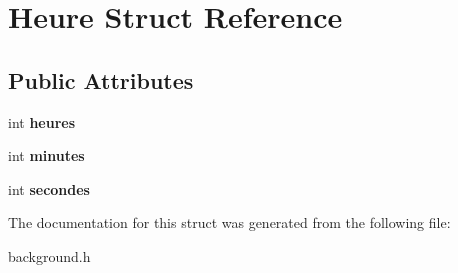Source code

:\hypertarget{structHeure}{}\section{Heure Struct Reference}
\label{structHeure}
\subsection*{Public Attributes}
\begin{DoxyCompactItemize}
\item 
\mbox{\label{structHeure_ae49d0f4a02685669f717f1617b564a57}} 
int {\bfseries heures}
\item 
\mbox{\label{structHeure_add82a2eaf354bbe3872ca4387f222295}} 
int {\bfseries minutes}
\item 
\mbox{\label{structHeure_ad0d5caf9f781db4389b8514d5ecffbd3}} 
int {\bfseries secondes}
\end{DoxyCompactItemize}


The documentation for this struct was generated from the following file\+:\begin{DoxyCompactItemize}
\item 
background.\+h\end{DoxyCompactItemize}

◆ ◆ ◆ ◆

THE TASK: Report the lines above that contain "begin".

RESPONSE BELOW:
\begin{DoxyCompactItemize}
The documentation for this struct was generated from the following file\+:\begin{DoxyCompactItemize}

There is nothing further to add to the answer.